The patient continued Prolotherapy treatment every 6 weeks or so over the next few treatments and, at what would have been treatment #9, he reported that his neck was doing “really good.” He did not receive treatment at this visit to his neck but wanted to get his knees and feet treated for unrelated injuries because Prolotherapy had worked so well on his neck. He was on no pain medication for his cervical radiculopathy after his 8th visit and the sensation to his right index finger and posterior wrist was back to normal. He was also back to full activities including exercise. Six months after his last Prolotherapy treatment he continues to do well.

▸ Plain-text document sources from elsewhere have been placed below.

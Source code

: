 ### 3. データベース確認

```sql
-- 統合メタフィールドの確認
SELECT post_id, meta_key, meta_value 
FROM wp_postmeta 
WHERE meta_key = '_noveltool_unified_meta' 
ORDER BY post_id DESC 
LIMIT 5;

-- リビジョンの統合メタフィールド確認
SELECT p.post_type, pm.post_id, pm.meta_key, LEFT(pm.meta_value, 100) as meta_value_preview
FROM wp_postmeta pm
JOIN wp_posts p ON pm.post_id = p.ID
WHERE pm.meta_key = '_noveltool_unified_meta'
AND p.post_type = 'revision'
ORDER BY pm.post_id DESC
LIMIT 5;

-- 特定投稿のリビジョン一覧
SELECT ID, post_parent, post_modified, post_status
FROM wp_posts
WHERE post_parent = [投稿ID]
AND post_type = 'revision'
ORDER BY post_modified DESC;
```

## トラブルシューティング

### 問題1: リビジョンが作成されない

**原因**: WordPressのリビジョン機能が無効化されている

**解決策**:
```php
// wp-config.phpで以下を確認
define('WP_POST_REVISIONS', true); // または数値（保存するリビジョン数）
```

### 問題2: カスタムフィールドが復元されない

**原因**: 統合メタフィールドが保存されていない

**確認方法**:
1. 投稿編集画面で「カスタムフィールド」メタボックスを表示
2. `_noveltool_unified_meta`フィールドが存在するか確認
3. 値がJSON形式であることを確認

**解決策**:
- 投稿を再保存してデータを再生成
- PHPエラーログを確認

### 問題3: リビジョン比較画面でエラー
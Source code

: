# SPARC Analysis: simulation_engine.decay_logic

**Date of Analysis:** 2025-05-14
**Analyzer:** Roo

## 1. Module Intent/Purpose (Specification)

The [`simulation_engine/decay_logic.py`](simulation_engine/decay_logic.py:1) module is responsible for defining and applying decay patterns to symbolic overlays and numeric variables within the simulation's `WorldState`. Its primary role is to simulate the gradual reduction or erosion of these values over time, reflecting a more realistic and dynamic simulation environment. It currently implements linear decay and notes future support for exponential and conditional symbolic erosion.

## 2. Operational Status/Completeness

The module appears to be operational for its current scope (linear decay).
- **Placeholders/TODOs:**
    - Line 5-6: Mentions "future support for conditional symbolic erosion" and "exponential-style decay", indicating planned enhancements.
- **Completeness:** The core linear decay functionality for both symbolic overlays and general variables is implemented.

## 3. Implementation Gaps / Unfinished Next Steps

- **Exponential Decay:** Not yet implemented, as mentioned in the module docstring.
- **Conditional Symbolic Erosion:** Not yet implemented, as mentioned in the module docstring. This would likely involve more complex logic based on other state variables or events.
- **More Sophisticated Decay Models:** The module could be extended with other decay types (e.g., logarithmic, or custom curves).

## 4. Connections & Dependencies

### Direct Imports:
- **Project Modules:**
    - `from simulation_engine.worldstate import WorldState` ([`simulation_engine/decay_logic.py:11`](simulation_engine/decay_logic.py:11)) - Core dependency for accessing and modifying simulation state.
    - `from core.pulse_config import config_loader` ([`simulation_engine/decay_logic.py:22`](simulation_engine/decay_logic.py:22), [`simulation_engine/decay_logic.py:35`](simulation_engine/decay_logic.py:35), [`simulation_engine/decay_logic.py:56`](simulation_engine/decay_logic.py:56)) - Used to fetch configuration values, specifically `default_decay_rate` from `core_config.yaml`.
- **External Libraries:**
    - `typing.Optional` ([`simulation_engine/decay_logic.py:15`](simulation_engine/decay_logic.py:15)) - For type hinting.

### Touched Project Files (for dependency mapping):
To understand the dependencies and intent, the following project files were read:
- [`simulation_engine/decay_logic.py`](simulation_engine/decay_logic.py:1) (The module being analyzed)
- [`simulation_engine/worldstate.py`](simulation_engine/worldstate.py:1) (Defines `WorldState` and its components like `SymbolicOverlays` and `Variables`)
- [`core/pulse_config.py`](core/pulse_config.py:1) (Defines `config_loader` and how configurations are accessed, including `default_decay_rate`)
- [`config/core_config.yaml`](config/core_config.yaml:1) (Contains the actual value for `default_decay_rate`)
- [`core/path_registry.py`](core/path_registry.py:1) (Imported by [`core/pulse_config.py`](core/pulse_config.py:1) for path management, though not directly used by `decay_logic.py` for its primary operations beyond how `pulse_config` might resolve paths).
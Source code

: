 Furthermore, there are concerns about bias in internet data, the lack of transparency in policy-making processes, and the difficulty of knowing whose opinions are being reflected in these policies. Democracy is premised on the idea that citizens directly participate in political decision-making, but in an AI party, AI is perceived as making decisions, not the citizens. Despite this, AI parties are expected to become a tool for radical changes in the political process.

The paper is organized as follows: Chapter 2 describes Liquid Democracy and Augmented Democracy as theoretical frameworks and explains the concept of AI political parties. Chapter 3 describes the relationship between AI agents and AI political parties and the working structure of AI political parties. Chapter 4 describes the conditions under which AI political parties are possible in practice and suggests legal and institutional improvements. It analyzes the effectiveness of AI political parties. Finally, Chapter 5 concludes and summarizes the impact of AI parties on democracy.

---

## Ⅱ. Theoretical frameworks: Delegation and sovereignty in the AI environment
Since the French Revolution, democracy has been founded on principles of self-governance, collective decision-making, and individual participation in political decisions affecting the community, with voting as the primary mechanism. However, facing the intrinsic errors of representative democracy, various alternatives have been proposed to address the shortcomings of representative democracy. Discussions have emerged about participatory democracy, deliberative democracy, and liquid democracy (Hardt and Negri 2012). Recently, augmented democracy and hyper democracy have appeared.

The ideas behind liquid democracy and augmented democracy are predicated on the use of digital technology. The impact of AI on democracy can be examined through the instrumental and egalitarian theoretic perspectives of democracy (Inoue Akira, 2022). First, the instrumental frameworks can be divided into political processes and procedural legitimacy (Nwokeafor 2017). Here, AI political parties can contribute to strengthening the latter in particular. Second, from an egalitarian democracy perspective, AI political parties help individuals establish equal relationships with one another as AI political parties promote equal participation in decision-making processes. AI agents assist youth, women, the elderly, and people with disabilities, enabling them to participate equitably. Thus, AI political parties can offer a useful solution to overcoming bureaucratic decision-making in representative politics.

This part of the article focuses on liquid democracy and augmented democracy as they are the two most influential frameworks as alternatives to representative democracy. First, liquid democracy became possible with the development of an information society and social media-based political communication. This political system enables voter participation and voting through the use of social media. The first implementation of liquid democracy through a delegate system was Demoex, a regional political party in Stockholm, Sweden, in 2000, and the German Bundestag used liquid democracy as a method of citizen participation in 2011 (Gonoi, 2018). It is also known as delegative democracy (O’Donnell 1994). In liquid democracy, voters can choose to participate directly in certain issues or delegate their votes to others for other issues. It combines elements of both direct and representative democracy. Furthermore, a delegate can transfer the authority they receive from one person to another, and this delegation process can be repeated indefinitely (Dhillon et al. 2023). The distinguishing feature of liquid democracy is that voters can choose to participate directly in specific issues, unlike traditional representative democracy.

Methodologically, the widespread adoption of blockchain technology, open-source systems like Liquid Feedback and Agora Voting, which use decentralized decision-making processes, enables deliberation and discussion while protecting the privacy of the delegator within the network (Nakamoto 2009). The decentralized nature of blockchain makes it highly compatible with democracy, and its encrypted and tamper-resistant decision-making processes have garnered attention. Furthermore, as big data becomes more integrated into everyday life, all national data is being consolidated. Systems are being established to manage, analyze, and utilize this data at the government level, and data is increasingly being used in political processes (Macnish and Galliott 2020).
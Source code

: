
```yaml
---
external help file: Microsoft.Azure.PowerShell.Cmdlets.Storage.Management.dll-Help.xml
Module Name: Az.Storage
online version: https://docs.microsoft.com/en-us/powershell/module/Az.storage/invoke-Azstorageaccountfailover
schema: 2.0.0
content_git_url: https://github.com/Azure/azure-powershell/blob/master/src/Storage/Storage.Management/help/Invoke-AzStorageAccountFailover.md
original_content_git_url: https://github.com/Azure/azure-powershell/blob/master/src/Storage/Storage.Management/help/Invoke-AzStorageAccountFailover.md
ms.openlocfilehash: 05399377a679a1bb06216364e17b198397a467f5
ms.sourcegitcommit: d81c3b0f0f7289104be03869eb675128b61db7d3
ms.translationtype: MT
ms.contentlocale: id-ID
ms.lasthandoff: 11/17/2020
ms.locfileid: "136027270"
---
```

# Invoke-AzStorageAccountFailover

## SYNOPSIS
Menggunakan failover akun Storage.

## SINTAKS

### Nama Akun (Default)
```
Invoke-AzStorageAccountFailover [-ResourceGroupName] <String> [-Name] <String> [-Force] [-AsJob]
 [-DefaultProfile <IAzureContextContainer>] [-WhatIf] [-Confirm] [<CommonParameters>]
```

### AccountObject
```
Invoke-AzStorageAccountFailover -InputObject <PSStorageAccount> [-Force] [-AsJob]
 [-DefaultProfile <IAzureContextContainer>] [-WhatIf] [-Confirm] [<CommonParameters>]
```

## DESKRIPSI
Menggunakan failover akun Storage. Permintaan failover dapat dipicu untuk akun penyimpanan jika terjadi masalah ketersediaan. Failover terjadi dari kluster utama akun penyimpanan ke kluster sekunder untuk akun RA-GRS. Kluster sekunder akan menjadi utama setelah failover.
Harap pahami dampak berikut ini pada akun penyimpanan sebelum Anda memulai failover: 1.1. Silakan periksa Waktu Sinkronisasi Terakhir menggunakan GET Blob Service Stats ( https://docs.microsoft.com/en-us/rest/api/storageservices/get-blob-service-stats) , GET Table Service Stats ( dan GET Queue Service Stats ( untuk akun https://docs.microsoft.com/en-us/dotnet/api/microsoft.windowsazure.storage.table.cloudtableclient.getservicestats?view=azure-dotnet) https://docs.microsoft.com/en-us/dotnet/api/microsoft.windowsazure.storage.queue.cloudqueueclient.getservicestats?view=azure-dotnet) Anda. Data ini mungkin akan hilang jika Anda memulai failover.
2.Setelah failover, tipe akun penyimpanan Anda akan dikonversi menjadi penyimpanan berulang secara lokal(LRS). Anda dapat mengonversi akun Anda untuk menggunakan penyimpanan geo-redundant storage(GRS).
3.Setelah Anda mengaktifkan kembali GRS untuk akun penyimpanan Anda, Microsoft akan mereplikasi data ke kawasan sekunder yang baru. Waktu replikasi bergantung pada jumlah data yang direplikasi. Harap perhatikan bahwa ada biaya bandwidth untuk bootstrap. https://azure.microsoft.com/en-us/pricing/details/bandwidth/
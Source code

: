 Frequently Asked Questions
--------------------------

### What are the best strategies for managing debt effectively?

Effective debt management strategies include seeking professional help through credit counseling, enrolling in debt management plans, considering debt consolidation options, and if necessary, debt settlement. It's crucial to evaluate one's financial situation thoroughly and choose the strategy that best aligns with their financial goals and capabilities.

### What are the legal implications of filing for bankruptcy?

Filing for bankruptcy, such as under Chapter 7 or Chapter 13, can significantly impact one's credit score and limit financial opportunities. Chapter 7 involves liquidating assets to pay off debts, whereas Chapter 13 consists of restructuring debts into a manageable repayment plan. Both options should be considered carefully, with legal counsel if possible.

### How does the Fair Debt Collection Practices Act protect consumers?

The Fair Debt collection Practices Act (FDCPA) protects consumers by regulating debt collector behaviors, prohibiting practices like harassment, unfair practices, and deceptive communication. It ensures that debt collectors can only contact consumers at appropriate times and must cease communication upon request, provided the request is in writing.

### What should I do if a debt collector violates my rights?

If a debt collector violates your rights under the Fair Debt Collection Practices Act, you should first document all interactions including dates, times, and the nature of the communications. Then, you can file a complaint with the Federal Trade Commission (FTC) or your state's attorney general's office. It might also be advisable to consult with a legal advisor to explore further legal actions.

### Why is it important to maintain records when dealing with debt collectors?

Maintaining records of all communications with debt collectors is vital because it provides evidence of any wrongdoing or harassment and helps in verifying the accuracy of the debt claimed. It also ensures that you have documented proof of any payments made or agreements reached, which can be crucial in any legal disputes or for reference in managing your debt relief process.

Ross Hauser MD, Cervical Radiculopathy Patient
Here is my own story:
In January 2008, I had the best race of my life when I ran a 1:29:53 and placed 82nd out of over 12,000 people in the Disney Half Marathon. I made the podium for my age group (45 to 49).
The next day I paced my wife, Marion, to a 5:11 marathon. Within a few weeks after this, I noticed a severe pain in my right scapula after a swim workout. I was unable to do my planned workouts over the next few days as the pain grew worse.
Eventually, it was completely disabling, causing me to keep my neck flexed and often my right arm raised with my palm on the back of my head to provide relief. The pain was severe on the right side of my neck, right scapula and felt like a hot poker digging into the right back of my hand between my thumb and index finger. The pain was making work very difficult, and despite pain medication, the pain continued.
I eventually had an MRI and X-rays of my neck. The MRI showed no surgical lesions but did show extension degeneration bilaterally especially at the C5-C6 region. (See Figure 1.)
The neck radiograph showed a straight cervical spine with loss of cervical lordosis and a posterior, right, superior C6 vertebra. (See Figure 2.)
Trying to choose the most conservative treatment, chiropractic, physiotherapy, including high-velocity manipulation, and some physical therapy was done. After several weeks and a 50% reduction of the pain, a video fluoroscopic analysis was performed. This still showed a posterior right C6, but the alignment and motion of the upper cervical spine were improved. I was treated with the Pierce Technique of chiropractic. This had me to 85% improvement, but after a bike accident (yes, I was still training), I regressed back to severe neck, scapular, and arm pain. At this point, a series of Prolotherapy treatments were started using stronger solutions in the left lower cervical region to help with spinal alignment. The first Prolotherapy alone produced definite improvement. Within a couple of weeks after the first Prolotherapy treatment, I was back on my bike and exercising almost daily. By early April, I was back to Ironman training.
Figure 1. MRI of Ross Hauser showing extensive degeneration at C5-C6. This overgrowth of bone was one of the causes of my cervical radiculopathy.
Figure 2. Lateral C-spine X-ray. The curved line shows the normal curve of the cervical spine. This X-ray demonstrates a straight cervical spine, indicative of a lot of muscle spasms which commonly occur with cervical radiculopathy.
In total, I needed four Prolotherapy visits but I am happy to say that in July 2008, I completed the Ironman in Lake Placid, despite it pouring rain the whole time. After swimming 2.4 miles and cycling 112 miles in the pouring rain I was still able to run a 4 hour 20 minute marathon.